DATA SHOWN: Begin
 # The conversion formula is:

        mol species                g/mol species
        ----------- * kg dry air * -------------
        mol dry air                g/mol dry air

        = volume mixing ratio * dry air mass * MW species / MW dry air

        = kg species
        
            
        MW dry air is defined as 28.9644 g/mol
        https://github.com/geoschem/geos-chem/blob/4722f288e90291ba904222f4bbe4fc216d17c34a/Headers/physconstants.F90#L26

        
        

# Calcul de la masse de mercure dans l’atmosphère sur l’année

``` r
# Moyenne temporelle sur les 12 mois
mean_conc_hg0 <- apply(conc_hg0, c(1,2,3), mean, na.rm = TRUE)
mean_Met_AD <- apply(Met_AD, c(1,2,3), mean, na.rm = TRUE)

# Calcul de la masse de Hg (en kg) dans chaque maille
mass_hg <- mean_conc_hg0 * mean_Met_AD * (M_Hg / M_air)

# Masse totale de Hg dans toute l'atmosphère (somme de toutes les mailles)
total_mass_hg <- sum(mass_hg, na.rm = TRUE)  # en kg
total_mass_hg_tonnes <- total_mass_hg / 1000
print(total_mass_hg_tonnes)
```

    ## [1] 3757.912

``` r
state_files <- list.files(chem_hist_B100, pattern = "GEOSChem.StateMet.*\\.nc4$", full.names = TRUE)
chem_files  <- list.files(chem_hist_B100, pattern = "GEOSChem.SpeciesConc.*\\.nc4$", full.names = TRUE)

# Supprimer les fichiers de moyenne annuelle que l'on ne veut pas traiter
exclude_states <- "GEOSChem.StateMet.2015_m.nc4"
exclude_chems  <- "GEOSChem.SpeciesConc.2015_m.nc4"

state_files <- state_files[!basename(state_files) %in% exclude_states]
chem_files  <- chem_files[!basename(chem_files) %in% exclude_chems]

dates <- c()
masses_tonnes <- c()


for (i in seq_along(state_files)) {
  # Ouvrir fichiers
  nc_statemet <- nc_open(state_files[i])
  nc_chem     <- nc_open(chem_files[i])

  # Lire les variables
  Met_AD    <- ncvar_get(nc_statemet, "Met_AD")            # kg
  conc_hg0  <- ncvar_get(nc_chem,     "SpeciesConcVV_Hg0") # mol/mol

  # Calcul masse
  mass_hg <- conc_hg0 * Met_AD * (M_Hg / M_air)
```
DATA SHOWN: End
*WHAT NEEDS TO BE DONE:*
Check the listing above for lines containing the string "basename", and copy each one.

*FINAL ANSWER:*
state_files <- state_files[!basename(state_files) %in% exclude_states]
chem_files  <- chem_files[!basename(chem_files) %in% exclude_chems]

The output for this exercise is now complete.